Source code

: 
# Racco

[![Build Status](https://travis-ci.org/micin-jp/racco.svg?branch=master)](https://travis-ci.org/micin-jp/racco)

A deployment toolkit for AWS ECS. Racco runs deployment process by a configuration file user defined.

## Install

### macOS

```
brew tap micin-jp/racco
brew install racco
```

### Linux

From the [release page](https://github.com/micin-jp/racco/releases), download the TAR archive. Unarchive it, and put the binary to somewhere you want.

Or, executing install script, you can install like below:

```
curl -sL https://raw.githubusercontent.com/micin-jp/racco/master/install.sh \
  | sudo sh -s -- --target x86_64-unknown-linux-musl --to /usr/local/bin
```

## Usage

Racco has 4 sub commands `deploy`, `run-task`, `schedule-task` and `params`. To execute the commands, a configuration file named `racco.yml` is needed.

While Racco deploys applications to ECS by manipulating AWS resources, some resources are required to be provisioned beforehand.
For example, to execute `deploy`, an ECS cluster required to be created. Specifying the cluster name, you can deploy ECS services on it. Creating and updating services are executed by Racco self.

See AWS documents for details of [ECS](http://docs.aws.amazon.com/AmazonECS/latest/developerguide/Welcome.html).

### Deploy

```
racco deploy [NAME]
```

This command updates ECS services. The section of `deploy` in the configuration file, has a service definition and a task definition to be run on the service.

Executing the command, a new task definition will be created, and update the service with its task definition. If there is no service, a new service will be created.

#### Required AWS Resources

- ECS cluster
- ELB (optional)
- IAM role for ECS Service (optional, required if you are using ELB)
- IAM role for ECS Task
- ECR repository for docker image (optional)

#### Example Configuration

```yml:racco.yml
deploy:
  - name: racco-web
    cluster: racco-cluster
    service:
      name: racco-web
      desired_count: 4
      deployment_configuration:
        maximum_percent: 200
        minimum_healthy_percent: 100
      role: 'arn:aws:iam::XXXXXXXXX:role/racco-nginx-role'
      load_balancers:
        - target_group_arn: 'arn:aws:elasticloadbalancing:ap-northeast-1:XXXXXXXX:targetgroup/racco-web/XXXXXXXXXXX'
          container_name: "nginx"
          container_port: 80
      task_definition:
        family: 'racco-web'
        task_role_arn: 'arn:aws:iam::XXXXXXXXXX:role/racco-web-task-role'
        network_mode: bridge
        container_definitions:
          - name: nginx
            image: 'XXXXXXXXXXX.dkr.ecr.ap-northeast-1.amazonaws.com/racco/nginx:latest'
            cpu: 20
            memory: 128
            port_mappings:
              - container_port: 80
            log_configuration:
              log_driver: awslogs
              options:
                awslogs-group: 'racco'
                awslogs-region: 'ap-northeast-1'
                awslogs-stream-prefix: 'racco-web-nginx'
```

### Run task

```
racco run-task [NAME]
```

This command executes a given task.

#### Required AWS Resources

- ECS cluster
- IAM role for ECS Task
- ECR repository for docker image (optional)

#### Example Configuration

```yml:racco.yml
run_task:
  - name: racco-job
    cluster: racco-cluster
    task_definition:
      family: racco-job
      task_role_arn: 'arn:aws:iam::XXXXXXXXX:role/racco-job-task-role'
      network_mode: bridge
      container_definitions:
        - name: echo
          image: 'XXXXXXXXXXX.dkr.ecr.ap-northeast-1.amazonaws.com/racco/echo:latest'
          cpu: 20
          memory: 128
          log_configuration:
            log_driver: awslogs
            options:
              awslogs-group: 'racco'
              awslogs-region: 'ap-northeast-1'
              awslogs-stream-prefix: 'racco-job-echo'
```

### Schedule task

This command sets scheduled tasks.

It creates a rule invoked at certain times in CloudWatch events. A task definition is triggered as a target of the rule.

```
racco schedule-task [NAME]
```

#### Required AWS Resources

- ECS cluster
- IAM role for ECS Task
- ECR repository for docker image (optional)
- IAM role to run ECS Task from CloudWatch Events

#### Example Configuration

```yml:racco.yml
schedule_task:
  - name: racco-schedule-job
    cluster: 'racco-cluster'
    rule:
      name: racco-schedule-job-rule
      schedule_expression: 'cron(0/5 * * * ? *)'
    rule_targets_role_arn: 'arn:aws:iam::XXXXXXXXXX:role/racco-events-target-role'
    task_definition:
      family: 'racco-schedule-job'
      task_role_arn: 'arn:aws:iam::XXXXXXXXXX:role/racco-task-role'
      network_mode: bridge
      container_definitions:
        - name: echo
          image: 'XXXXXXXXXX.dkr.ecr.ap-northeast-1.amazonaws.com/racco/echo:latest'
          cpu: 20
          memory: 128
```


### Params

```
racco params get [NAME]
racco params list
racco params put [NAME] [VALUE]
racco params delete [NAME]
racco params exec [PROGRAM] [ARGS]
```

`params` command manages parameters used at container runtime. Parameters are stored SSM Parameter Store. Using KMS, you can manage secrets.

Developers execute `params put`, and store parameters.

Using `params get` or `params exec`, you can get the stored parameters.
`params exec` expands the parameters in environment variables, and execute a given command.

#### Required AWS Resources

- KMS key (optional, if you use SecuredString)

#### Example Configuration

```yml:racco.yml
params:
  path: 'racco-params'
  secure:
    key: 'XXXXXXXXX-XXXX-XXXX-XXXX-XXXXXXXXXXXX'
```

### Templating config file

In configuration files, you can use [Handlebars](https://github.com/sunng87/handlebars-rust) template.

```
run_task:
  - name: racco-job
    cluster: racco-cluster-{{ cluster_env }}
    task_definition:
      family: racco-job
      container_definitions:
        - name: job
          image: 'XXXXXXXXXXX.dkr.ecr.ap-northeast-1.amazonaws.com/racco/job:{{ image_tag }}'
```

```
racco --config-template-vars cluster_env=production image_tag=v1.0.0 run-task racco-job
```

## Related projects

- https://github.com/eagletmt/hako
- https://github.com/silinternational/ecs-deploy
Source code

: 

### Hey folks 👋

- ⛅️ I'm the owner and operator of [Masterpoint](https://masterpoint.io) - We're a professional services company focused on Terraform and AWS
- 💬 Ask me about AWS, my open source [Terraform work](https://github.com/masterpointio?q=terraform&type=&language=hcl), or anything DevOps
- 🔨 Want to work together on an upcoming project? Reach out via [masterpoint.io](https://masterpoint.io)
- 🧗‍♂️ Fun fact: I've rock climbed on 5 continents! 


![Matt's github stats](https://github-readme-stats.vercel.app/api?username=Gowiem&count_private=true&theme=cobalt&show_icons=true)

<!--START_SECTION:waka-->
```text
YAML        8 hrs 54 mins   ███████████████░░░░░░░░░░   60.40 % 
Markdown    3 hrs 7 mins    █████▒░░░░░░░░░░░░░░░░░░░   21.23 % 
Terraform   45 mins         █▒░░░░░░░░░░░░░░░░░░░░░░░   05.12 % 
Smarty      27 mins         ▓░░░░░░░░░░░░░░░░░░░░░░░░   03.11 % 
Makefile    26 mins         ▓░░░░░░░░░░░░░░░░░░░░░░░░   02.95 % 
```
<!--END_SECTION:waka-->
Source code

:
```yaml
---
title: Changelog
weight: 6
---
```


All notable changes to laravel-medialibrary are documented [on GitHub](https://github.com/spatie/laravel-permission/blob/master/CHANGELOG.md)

* * * * * * * * *

**Instructions for the task**
Your answer must be every record above, repeated exactly.

**Expected output**
Source code

: 
# Racco

[![Build Status](https://travis-ci.org/micin-jp/racco.svg?branch=master)](https://travis-ci.org/micin-jp/racco)

A deployment toolkit for AWS ECS. Racco runs deployment process by a configuration file user defined.

## Install

### macOS

```
brew tap micin-jp/racco
brew install racco
```

### Linux

From the [release page](https://github.com/micin-jp/racco/releases), download the TAR archive. Unarchive it, and put the binary to somewhere you want.

Or, executing install script, you can install like below:

```
curl -sL https://raw.githubusercontent.com/micin-jp/racco/master/install.sh \
  | sudo sh -s -- --target x86_64-unknown-linux-musl --to /usr/local/bin
```

## Usage

Racco has 4 sub commands `deploy`, `run-task`, `schedule-task` and `params`. To execute the commands, a configuration file named `racco.yml` is needed.

While Racco deploys applications to ECS by manipulating AWS resources, some resources are required to be provisioned beforehand.
For example, to execute `deploy`, an ECS cluster required to be created. Specifying the cluster name, you can deploy ECS services on it. Creating and updating services are executed by Racco self.

See AWS documents for details of [ECS](http://docs.aws.amazon.com/AmazonECS/latest/developerguide/Welcome.html).

### Deploy

```
racco deploy [NAME]
```

This command updates ECS services. The section of `deploy` in the configuration file, has a service definition and a task definition to be run on the service.

Executing the command, a new task definition will be created, and update the service with its task definition. If there is no service, a new service will be created.

#### Required AWS Resources

- ECS cluster
- ELB (optional)
- IAM role for ECS Service (optional, required if you are using ELB)
- IAM role for ECS Task
- ECR repository for docker image (optional)

#### Example Configuration

```yml:racco.yml
deploy:
  - name: racco-web
    cluster: racco-cluster
    service:
      name: racco-web
      desired_count: 4
      deployment_configuration:
        maximum_percent: 200
        minimum_healthy_percent: 100
      role: 'arn:aws:iam::XXXXXXXXX:role/racco-nginx-role'
      load_balancers:
        - target_group_arn: 'arn:aws:elasticloadbalancing:ap-northeast-1:XXXXXXXX:targetgroup/racco-web/XXXXXXXXXXX'
          container_name: "nginx"
          container_port: 80
      task_definition:
        family: 'racco-web'
        task_role_arn: 'arn:aws:iam::XXXXXXXXXX:role/racco-web-task-role'
        network_mode: bridge
        container_definitions:
          - name: nginx
            image: 'XXXXXXXXXXX.dkr.ecr.ap-northeast-1.amazonaws.com/racco/nginx:latest'
            cpu: 20
            memory: 128
            port_mappings:
              - container_port: 80
            log_configuration:
              log_driver: awslogs
              options:
                awslogs-group: 'racco'
                awslogs-region: 'ap-northeast-1'
                awslogs-stream-prefix: 'racco-web-nginx'
```

### Run task

```
racco run-task [NAME]
```

This command executes a given task.

#### Required AWS Resources

- ECS cluster
- IAM role for ECS Task
- ECR repository for docker image (optional)

#### Example Configuration

```yml:racco.yml
run_task:
  - name: racco-job
    cluster: racco-cluster
    task_definition:
      family: racco-job
      task_role_arn: 'arn:aws:iam::XXXXXXXXX:role/racco-job-task-role'
      network_mode: bridge
      container_definitions:
        - name: echo
          image: 'XXXXXXXXXXX.dkr.ecr.ap-northeast-1.amazonaws.com/racco/echo:latest'
          cpu: 20
          memory: 128
          log_configuration:
            log_driver: awslogs
            options:
              awslogs-group: 'racco'
              awslogs-region: 'ap-northeast-1'
              awslogs-stream-prefix: 'racco-job-echo'
```

### Schedule task

This command sets scheduled tasks.

It creates a rule invoked at certain times in CloudWatch events. A task definition is triggered as a target of the rule.

```
racco schedule-task [NAME]
```

#### Required AWS Resources

- ECS cluster
- IAM role for ECS Task
- ECR repository for docker image (optional)
- IAM role to run ECS Task from CloudWatch Events

#### Example Configuration

```yml:racco.yml
schedule_task:
  - name: racco-schedule-job
    cluster: 'racco-cluster'
    rule:
      name: racco-schedule-job-rule
      schedule_expression: 'cron(0/5 * * * ? *)'
    rule_targets_role_arn: 'arn:aws:iam::XXXXXXXXXX:role/racco-events-target-role'
    task_definition:
      family: 'racco-schedule-job'
      task_role_arn: 'arn:aws:iam::XXXXXXXXXX:role/racco-task-role'
      network_mode: bridge
      container_definitions:
        - name: echo
          image: 'XXXXXXXXXX.dkr.ecr.ap-northeast-1.amazonaws.com/racco/echo:latest'
          cpu: 20
          memory: 128
```


### Params

```
racco params get [NAME]
racco params list
racco params put [NAME] [VALUE]
racco params delete [NAME]
racco params exec [PROGRAM] [ARGS]
```

`params` command manages parameters used at container runtime. Parameters are stored SSM Parameter Store. Using KMS, you can manage secrets.

Developers execute `params put`, and store parameters.

Using `params get` or `params exec`, you can get the stored parameters.
`params exec` expands the parameters in environment variables, and execute a given command.

#### Required AWS Resources

- KMS key (optional, if you use SecuredString)

#### Example Configuration

```yml:racco.yml
params:
  path: 'racco-params'
  secure:
    key: 'XXXXXXXXX-XXXX-XXXX-XXXX-XXXXXXXXXXXX'
```

### Templating config file

In configuration files, you can use [Handlebars](https://github.com/sunng87/handlebars-rust) template.

```
run_task:
  - name: racco-job
    cluster: racco-cluster-{{ cluster_env }}
    task_definition:
      family: racco-job
      container_definitions:
        - name: job
          image: 'XXXXXXXXXXX.dkr.ecr.ap-northeast-1.amazonaws.com/racco/job:{{ image_tag }}'
```

```
racco --config-template-vars cluster_env=production image_tag=v1.0.0 run-task racco-job
```

## Related projects

- https://github.com/eagletmt/hako
- https://github.com/silinternational/ecs-deploy
Source code

: 

### Hey folks 👋

- ⛅️ I'm the owner and operator of [Masterpoint](https://masterpoint.io) - We're a professional services company focused on Terraform and AWS
- 💬 Ask me about AWS, my open source [Terraform work](https://github.com/masterpointio?q=terraform&type=&language=hcl), or anything DevOps
- 🔨 Want to work together on an upcoming project? Reach out via [masterpoint.io](https://masterpoint.io)
- 🧗‍♂️ Fun fact: I've rock climbed on 5 continents! 


![Matt's github stats](https://github-readme-stats.vercel.app/api?username=Gowiem&count_private=true&theme=cobalt&show_icons=true)

<!--START_SECTION:waka-->
```text
YAML        8 hrs 54 mins   ███████████████░░░░░░░░░░   60.40 % 
Markdown    3 hrs 7 mins    █████▒░░░░░░░░░░░░░░░░░░░   21.23 % 
Terraform   45 mins         █▒░░░░░░░░░░░░░░░░░░░░░░░   05.12 % 
Smarty      27 mins         ▓░░░░░░░░░░░░░░░░░░░░░░░░   03.11 % 
Makefile    26 mins         ▓░░░░░░░░░░░░░░░░░░░░░░░░   02.95 % 
```
<!--END_SECTION:waka-->
Source code

:
```yaml
---
title: Changelog
weight: 6
---
```


All notable changes to laravel-medialibrary are documented [on GitHub](https://github.com/spatie/laravel-permission/blob/master/CHANGELOG.md)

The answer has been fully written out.